In cross‑border cases keep contemporaneous proof of the date/time (UTC), wallet control, and the GBP valuation source. This supports positions on both domestic Self Assessment filings and any foreign returns or informational reporting.
Handling unlisted or dust tokens with no market
When a token has no observable market price, make and keep a reasonable, documented valuation. Acceptable methods include comparables, project fundamentals or developer floor prices and must be fully recorded.
Method A: use nearest comparable token price with illiquidity discount. Method B: use a project valuation model based on token supply and project value divided by circulating supply. Method C: use any announced distribution price or OTC quote if available.
If the token later gains a public market price, update records and be prepared to amend returns where HMRC requires corrections.
Valuation disclosure wording
Keep a one-paragraph note stating the valuation method, sources used and any discounts applied. This note helps HMRC understand the approach and reduces dispute risk.
Simple decision flow
Decision flow for Bitcoin airdrops and forks
Step 1: Control?
Did you have private keys or withdrawal rights at receipt?
Step 2: Consideration?
Was the drop conditional on work, sign-up or referral?
Step 3: Tax result
If yes to control or conditional → treat as income. If no → likely CGT on disposal.
The guidance here does not apply where the recipient is a company subject to Corporation Tax, where the token has no market value at all, or where the payment clearly forms part of PAYE‑operated earnings under employment law. In those cases use the rules specific to Corporation Tax, nil‑value valuation methods or employer PAYE guidance respectively.
If unsure whether these exceptions apply, document the situation and seek specialist advice.
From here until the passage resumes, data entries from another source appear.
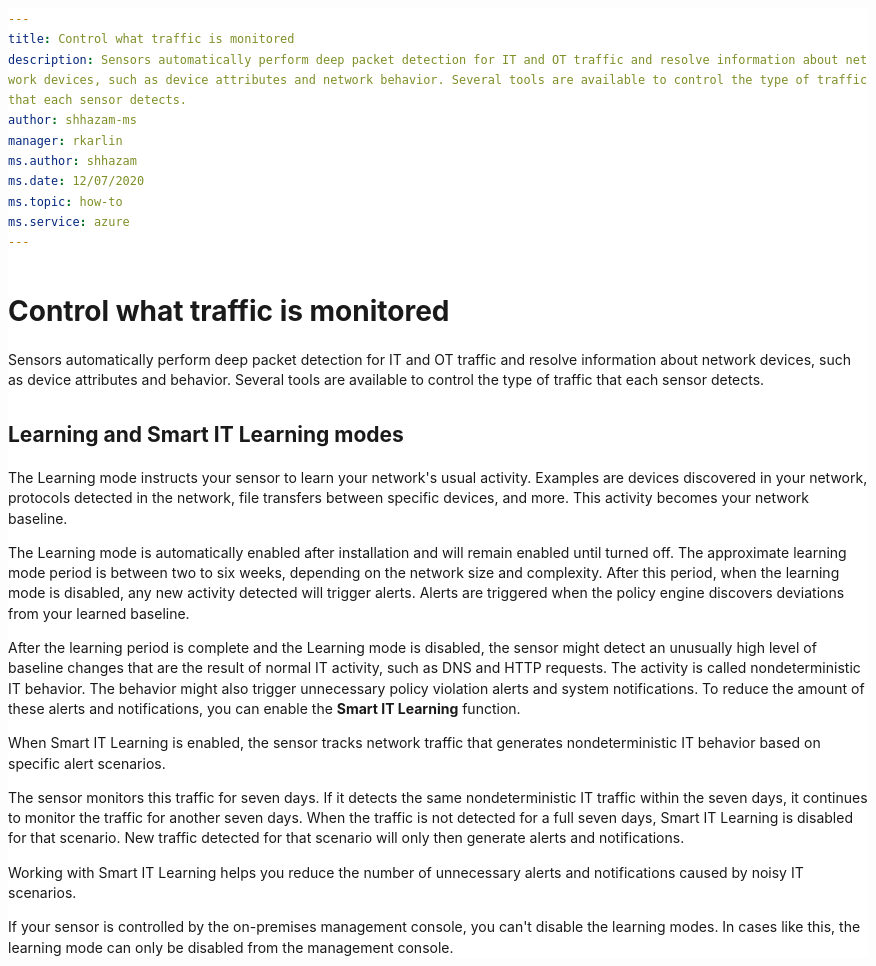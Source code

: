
 ```yaml
---
title: Control what traffic is monitored
description: Sensors automatically perform deep packet detection for IT and OT traffic and resolve information about network devices, such as device attributes and network behavior. Several tools are available to control the type of traffic that each sensor detects. 
author: shhazam-ms
manager: rkarlin
ms.author: shhazam
ms.date: 12/07/2020
ms.topic: how-to
ms.service: azure
---
```


# Control what traffic is monitored

Sensors automatically perform deep packet detection for IT and OT traffic and resolve information about network devices, such as device attributes and behavior. Several tools are available to control the type of traffic that each sensor detects. 

## Learning and Smart IT Learning modes

The Learning mode instructs your sensor to learn your network's usual activity. Examples are devices discovered in your network, protocols detected in the network, file transfers between specific devices, and more. This activity becomes your network baseline.

The Learning mode is automatically enabled after installation and will remain enabled until turned off. The approximate learning mode period is between two to six weeks, depending on the network size and complexity. After this period, when the learning mode is disabled, any new activity detected will trigger alerts. Alerts are triggered when the policy engine discovers deviations from your learned baseline.

After the learning period is complete and the Learning mode is disabled, the sensor might detect an unusually high level of baseline changes that are the result of normal IT activity, such as DNS and HTTP requests. The activity is called nondeterministic IT behavior. The behavior might also trigger unnecessary policy violation alerts and system notifications. To reduce the amount of these alerts and notifications, you can enable the **Smart IT Learning** function.

When Smart IT Learning is enabled, the sensor tracks network traffic that generates nondeterministic IT behavior based on specific alert scenarios.

The sensor monitors this traffic for seven days. If it detects the same nondeterministic IT traffic within the seven days, it continues to monitor the traffic for another seven days. When the traffic is not detected for a full seven days, Smart IT Learning is disabled for that scenario. New traffic detected for that scenario will only then generate alerts and notifications.

Working with Smart IT Learning helps you reduce the number of unnecessary alerts and notifications caused by noisy IT scenarios.

If your sensor is controlled by the on-premises management console, you can't disable the learning modes. In cases like this, the learning mode can only be disabled from the management console.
Gather the essential fields for every airdrop and fork receipt now:
- date_time_UTC
- token_symbol
- token_amount
- wallet_address
- txid_hash
- market_price_GBP
- source
Keep screenshots and exchange statements and store them for six years. If uncertain about classification, ask a chartered tax adviser who specialises in crypto and bring the CSV and screenshots to the meeting. This reduces enquiry risk and clarifies whether PAYE or CGT rules apply.
Other practical and compliance points to follow:
- If the taxpayer's lifetime exposure to airdrops and forks exceeds £10,000 and records are incomplete, a formal adviser review is advisable.
- If an exchange refuses to provide records, escalate to a tax adviser and consider a voluntary disclosure to HMRC if previous returns omitted material income.
- If the receipt involved cross‑border transfers, consider treaty positions and foreign reporting obligations.
- If tokens form part of regular business activity, do not apply private investor rules; treat receipts as trading income.
- If tokens were permanently inaccessible (burnt or irretrievable), retain proof and file accordingly.
- If the event is unusual or large, keep a contemporaneous narrative explaining how the tokens were received and why the chosen tax treatment was used.
- If HMRC guidance changes, update records and consider amending earlier returns where materially affected.
Frequently asked questions
Are crypto airdrops taxable in the UK?
They can be taxable. If the recipient had control or received them as payment for services, they are taxable as income.